Jesús solo piensa en que llegue a todos los pueblos el anuncio del perdón y la misericordia de Dios. Que todos escuchen su llamada a la conversión. Nadie ha de sentirse perdido. Nadie ha de vivir sin esperanza. Todos han de saber que Dios comprende y ama a sus hijos e hijas sin fin. ¿Quién podrá anunciar esta Buena Noticia?
Según el relato de Lucas, Jesús no piensa en sacerdotes ni obispos. Tampoco en doctores o teólogos. Quiere dejar en la tierra “testigos”. Esto es lo primero: “vosotros sois testigos de estas cosas”. Serán los testigos de Jesús los que comunicarán su experiencia de un Dios bueno y contagiarán su estilo de vida trabajando por un mundo más humano.
Pero Jesús conoce bien a sus discípulos.
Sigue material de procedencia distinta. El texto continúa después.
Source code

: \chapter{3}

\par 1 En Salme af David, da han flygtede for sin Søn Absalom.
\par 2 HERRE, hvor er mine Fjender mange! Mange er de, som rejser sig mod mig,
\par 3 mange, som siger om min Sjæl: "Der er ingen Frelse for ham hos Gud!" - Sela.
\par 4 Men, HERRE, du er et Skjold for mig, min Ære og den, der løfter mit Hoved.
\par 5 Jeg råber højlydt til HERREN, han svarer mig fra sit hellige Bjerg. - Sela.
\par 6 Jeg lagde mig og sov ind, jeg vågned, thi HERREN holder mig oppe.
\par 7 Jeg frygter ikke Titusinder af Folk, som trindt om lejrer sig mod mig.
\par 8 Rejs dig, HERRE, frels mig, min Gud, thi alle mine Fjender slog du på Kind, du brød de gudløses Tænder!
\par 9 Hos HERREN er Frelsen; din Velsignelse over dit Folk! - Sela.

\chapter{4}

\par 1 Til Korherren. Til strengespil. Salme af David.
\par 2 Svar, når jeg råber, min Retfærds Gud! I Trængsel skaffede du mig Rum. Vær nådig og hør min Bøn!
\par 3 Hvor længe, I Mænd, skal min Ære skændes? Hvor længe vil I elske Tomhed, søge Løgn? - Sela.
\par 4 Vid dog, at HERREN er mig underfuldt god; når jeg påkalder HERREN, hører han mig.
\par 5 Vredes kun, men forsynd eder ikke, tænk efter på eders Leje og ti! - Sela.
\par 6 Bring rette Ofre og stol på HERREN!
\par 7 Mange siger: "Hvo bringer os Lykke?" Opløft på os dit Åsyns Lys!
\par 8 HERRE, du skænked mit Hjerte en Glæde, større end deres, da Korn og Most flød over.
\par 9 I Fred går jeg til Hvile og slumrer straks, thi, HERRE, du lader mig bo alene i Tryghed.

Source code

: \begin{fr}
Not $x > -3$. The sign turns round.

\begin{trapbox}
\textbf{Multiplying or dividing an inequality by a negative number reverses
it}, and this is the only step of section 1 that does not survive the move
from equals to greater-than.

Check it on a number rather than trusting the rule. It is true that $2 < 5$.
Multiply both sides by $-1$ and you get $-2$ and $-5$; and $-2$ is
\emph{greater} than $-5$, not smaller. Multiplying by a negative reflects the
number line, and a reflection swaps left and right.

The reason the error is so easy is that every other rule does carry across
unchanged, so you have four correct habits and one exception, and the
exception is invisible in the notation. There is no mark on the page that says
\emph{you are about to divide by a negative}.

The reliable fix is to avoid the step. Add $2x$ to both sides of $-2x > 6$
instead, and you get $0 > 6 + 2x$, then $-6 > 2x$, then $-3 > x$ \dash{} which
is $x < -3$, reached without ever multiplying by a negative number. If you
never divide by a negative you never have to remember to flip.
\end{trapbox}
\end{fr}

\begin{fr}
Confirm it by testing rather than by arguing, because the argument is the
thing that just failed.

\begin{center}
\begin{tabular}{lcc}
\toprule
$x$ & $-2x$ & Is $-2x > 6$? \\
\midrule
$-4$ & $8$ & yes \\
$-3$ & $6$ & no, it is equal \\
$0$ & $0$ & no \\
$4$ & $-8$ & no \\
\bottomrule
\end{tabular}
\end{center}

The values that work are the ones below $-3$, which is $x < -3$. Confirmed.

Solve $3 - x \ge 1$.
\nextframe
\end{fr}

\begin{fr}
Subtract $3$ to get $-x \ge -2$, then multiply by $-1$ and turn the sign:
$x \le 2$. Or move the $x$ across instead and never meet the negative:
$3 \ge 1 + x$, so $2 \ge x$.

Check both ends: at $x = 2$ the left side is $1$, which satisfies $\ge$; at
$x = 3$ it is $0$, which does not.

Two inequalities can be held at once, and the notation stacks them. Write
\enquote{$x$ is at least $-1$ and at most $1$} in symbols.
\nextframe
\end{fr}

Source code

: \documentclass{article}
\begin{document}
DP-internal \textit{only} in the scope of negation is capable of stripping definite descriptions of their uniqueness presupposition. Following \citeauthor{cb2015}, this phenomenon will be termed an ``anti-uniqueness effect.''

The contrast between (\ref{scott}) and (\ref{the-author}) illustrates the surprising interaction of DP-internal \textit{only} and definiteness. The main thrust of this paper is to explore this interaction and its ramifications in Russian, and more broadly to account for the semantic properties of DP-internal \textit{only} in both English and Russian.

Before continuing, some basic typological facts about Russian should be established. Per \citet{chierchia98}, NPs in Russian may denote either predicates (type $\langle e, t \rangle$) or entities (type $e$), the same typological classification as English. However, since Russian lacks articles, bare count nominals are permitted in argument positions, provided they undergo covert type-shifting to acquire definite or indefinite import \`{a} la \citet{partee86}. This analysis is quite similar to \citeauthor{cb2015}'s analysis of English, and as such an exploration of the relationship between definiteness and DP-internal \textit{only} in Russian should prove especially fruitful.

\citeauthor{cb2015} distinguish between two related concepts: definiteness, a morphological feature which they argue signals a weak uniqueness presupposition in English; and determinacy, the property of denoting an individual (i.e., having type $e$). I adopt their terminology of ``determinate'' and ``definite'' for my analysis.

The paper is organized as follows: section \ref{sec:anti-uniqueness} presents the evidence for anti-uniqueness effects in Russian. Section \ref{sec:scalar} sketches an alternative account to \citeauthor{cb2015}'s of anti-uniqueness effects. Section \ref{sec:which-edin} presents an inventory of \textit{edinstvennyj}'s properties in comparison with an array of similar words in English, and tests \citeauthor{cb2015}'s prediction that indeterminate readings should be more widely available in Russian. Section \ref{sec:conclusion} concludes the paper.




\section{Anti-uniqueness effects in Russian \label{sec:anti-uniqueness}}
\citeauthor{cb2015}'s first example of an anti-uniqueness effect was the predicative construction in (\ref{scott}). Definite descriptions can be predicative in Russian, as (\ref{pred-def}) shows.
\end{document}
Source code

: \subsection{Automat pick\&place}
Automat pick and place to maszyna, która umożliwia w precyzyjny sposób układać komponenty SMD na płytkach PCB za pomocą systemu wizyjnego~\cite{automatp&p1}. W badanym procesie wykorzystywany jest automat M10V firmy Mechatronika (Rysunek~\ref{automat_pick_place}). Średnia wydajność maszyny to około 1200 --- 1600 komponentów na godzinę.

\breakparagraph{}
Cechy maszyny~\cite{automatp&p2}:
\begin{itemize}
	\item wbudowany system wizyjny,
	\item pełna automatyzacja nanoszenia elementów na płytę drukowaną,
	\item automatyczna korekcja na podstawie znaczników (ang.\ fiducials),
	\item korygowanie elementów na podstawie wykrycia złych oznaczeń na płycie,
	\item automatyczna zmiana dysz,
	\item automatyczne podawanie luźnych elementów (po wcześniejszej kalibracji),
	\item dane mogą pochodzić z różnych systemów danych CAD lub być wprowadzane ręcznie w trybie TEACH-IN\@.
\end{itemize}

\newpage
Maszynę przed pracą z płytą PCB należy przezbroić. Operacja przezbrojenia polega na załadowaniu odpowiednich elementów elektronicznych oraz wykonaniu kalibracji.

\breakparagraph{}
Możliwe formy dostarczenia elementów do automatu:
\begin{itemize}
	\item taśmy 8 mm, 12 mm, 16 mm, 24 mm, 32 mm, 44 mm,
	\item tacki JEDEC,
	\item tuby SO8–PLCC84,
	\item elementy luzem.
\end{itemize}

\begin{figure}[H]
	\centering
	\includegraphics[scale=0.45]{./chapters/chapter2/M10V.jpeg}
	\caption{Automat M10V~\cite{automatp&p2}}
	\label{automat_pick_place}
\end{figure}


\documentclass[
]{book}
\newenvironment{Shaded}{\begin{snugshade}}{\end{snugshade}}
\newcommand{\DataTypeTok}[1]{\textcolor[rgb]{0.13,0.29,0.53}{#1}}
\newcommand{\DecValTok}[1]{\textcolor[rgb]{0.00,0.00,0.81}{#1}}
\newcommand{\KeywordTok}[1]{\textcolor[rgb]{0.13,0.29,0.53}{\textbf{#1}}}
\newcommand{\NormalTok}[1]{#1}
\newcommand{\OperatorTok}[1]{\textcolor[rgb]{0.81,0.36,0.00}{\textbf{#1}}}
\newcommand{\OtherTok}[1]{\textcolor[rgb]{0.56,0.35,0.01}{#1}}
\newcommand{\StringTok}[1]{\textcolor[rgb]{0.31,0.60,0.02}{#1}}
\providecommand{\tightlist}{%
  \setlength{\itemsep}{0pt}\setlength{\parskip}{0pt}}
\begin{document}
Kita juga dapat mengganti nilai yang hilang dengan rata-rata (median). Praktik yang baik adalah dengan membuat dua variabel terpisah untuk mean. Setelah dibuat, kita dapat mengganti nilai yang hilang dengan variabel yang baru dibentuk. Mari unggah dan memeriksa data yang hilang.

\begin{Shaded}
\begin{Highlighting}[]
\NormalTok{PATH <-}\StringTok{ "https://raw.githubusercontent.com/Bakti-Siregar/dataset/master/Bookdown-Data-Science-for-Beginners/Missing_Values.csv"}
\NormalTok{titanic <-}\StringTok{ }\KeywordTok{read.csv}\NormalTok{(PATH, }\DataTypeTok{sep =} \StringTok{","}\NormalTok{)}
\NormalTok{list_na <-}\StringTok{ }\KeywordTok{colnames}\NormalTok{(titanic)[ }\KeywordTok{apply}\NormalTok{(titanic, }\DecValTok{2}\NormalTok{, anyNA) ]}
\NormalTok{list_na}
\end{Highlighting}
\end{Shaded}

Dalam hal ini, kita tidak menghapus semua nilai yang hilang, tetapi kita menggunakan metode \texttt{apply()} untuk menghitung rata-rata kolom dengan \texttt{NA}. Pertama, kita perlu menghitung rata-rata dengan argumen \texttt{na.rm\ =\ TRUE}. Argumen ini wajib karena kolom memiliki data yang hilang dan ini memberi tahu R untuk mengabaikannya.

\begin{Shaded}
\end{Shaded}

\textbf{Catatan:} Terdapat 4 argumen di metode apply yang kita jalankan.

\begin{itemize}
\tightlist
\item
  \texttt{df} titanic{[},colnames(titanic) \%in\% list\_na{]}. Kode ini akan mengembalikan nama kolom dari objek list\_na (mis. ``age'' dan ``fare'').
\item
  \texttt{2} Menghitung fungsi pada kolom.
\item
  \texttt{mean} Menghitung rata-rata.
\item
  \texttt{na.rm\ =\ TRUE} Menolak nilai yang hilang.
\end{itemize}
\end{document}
Son débiles y cobardes. ¿Dónde encontrarán la audacia para ser testigos de alguien que ha sido crucificado por el representante del Imperio y los dirigentes del Templo? Jesús los tranquiliza: “Yo os enviaré lo que mi Padre ha prometido”. No les va a faltar la “fuerza de lo alto”. El Espíritu de Dios los defenderá.
Para expresar gráficamente el deseo de Jesús, el evangelista Lucas describe su partida de este mundo de manera sorprendente: Jesús vuelve al Padre levantando sus manos y bendiciendo a sus discípulos. Es su último gesto. Jesús entra en el misterio insondable de Dios y sobre el mundo desciende su bendición.
A los cristianos se nos ha olvidado que somos portadores de la bendición de Jesús. Nuestra primera tarea es ser testigos de la Bondad de Dios. Mantener viva la esperanza. No rendirnos ante el mal. Este mundo que parece un “infierno maldito” no está perdido. Dios lo mira con ternura y compasión.
También hoy es posible buscar el bien, hacer el bien, difundir el bien. Es posible trabajar por un mundo más humano y un estilo de vida más sano. Podemos ser más solidarios y menos egoístas. Más austeros y menos esclavos del dinero. La misma crisis económica nos puede empujar a buscar una sociedad menos corrupta.
En la Iglesia de Jesús hemos olvidado que lo primero es promover una “pastoral de la bondad”. Nos hemos de sentir testigos y profetas de ese Jesús que pasó su vida sembrando gestos y palabras de bondad. Así despertó en las gentes de Galilea la esperanza en un Dios Salvador. Jesús es una bendición y la gente lo tiene que conocer.